The defendant filed a motion for arrest of judgment and a motion for a new trial. The trial court held a hearing on the motions and defense counsel argued that the state had failed to prove capital sexual battery because the technical, medical definition of "vagina" is strictly limited solely to that area between the cervix and the vulva the area commonly known as the birth canal. After hearing argument, the trial judge granted the motion for arrest of judgment as to Count IV. The order states that
the testimony of the victim and of the state's medical expert witness failed to prove that the defendant's mouth united with the victim's vagina as vagina is medically defined. The victim's testimony established that the defendant's oral contact with her was limited to her vulva, consisting of the labia majora and labia minora. As defined in Taber's Cyclopedic Medical Dictionary, 783 (14th ed. 1982), "neither the labia majora nor the labia minora are part of the vagina." Firkey v. State, 557 So.2d 582 (Fla. 4th DCA 1989). Therefore, the State has failed to specifically prove the allegation in the information that the Defendant's mouth united with the victim's vagina.

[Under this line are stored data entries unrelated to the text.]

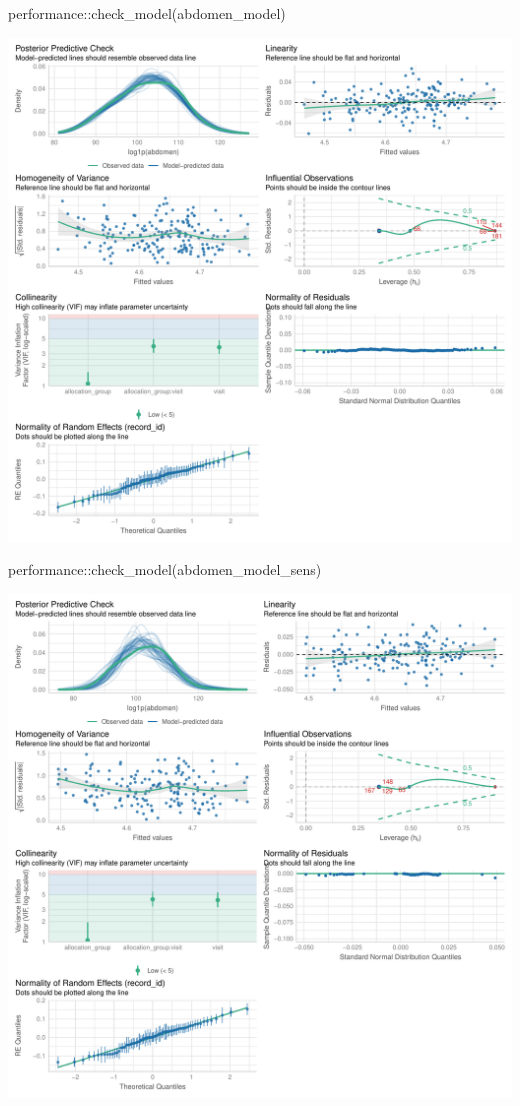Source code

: \documentclass[
  12pt,
]{article}
\newenvironment{Shaded}{\begin{snugshade}}{\end{snugshade}}
\newcommand{\FunctionTok}[1]{\textcolor[rgb]{0.28,0.35,0.67}{#1}}
\newcommand{\NormalTok}[1]{\textcolor[rgb]{0.00,0.23,0.31}{#1}}
\newcommand{\SpecialCharTok}[1]{\textcolor[rgb]{0.37,0.37,0.37}{#1}}
\begin{document}
\begin{Shaded}
\begin{Highlighting}[]
\NormalTok{performance}\SpecialCharTok{::}\FunctionTok{check\_model}\NormalTok{(abdomen\_model)}
\end{Highlighting}
\end{Shaded}

\includegraphics{Outcomes_files/figure-pdf/abdomen_4-1.pdf}

\begin{Shaded}
\begin{Highlighting}[]
\NormalTok{performance}\SpecialCharTok{::}\FunctionTok{check\_model}\NormalTok{(abdomen\_model\_sens)}
\end{Highlighting}
\end{Shaded}

\includegraphics{Outcomes_files/figure-pdf/abdomen_4-2.pdf}
\end{document}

The order continues that for this reason "the Court finds that the Defendant was convicted *1325 of an offense for which the Defendant could not be convicted under the indictment or information under which the Defendant was tried." The state appeals and we reverse.
The state argues that the trial court erred in: (1) adopting a technical, medical definition of the term "vagina" when the legislature intended the term be given its commonly understood meaning, and (2) granting the motion to arrest judgment when the defendant failed to raise the issue pretrial by challenging the information.

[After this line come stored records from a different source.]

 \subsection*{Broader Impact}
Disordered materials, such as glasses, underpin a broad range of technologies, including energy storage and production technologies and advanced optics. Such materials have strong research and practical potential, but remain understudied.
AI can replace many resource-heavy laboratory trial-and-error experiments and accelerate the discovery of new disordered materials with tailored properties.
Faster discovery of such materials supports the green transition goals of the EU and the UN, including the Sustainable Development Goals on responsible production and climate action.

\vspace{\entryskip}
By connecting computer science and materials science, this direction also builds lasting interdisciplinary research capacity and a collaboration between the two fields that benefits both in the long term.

The defendant responds that the trial court correctly relied on the medical definition of vagina and correctly concluded that under this definition, the evidence did not establish the offense charged in Count IV.

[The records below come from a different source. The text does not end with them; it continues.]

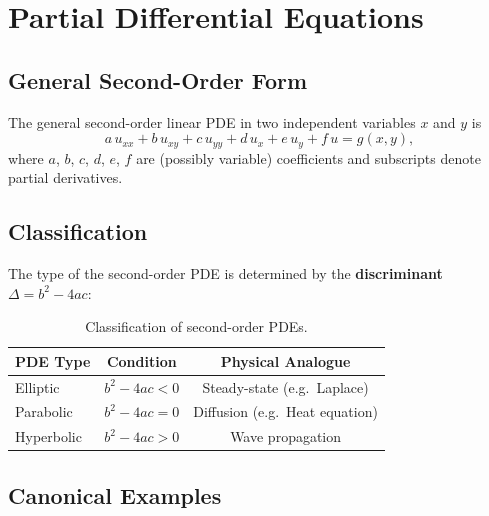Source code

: \chapter{Partial Differential Equations}

\section{General Second-Order Form}

The general second-order linear PDE in two independent variables $x$ and $y$ is
\[
  a\,u_{xx} + b\,u_{xy} + c\,u_{yy} + d\,u_x + e\,u_y + f\,u = g(x,y),
\]
where $a$, $b$, $c$, $d$, $e$, $f$ are (possibly variable) coefficients and subscripts denote partial derivatives.

\section{Classification}

\begin{theorem}
The type of the second-order PDE is determined by the \textbf{discriminant} $\Delta = b^2 - 4ac$:
\end{theorem}

\begin{table}[h!]
\centering
\renewcommand{\arraystretch}{1.4}
\begin{tabular}{lcc}
\toprule
\textbf{PDE Type} & \textbf{Condition} & \textbf{Physical Analogue} \\
\midrule
Elliptic   & $b^2 - 4ac < 0$ & Steady-state (e.g.\ Laplace) \\
Parabolic  & $b^2 - 4ac = 0$ & Diffusion (e.g.\ Heat equation) \\
Hyperbolic & $b^2 - 4ac > 0$ & Wave propagation \\
\bottomrule
\end{tabular}
\caption{Classification of second-order PDEs.}
\end{table}

\section{Canonical Examples}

Section 794.011, Florida Statutes provides the following definition of "sexual battery":
(1)(h) "Sexual battery" means oral, anal or vaginal penetration by, or union with, the sexual organ of another or the anal or vaginal penetration of another by any other object; however, sexual battery does not include an act done for a bona fide medical purpose.
Pursuant to this definition, the state is not required to prove penetration in order to establish a sexual battery. Rather, "oral... union with, the sexual organ of another ..." constitutes sexual battery.[2] The instant information charged union between the defendant's mouth and the victim's "vagina."
Vagina, as defined in medical dictionaries, is "a musculomembrane tube which forms the passageway between the cervix uteri and vulvae." Taber's Cyclopedia Medical Dictionary, 783 (14th Ed. 1982); accord Dorland's Illustrated Medical Dictionary, 1433 (26th Ed. 1985). Under this strict medical definition of vagina, the only way the vagina could be reached is by penetration. However, subsection 794.011(1)(h) speaks of "vaginal penetration by, or union with, the sexual organ of another." The First District has explained the term "vagina" in holding that contact alone between the defendant's penis and the child victim's vagina is sufficient to constitute capital sexual battery. Bowden v. State, 642 So.2d 769 (Fla. 1st DCA 1994), rev. denied, 651 So.2d 1192 (Fla. 1995); Dorch v. State, 458 So.2d 357 (Fla. 1st DCA 1984). In Bowden, the court explained:
This court, in Dorch v. State, 458 So.2d 357, 358 (Fla. 1st DCA 1984), has observed:
[I]t is clear that the Legislature intended that "union" mean something other than penetration... . [C]ontact alone, between the sexual organ of the offender and the *1326 mouth, anus, or vagina of the victim, is sufficient to convict.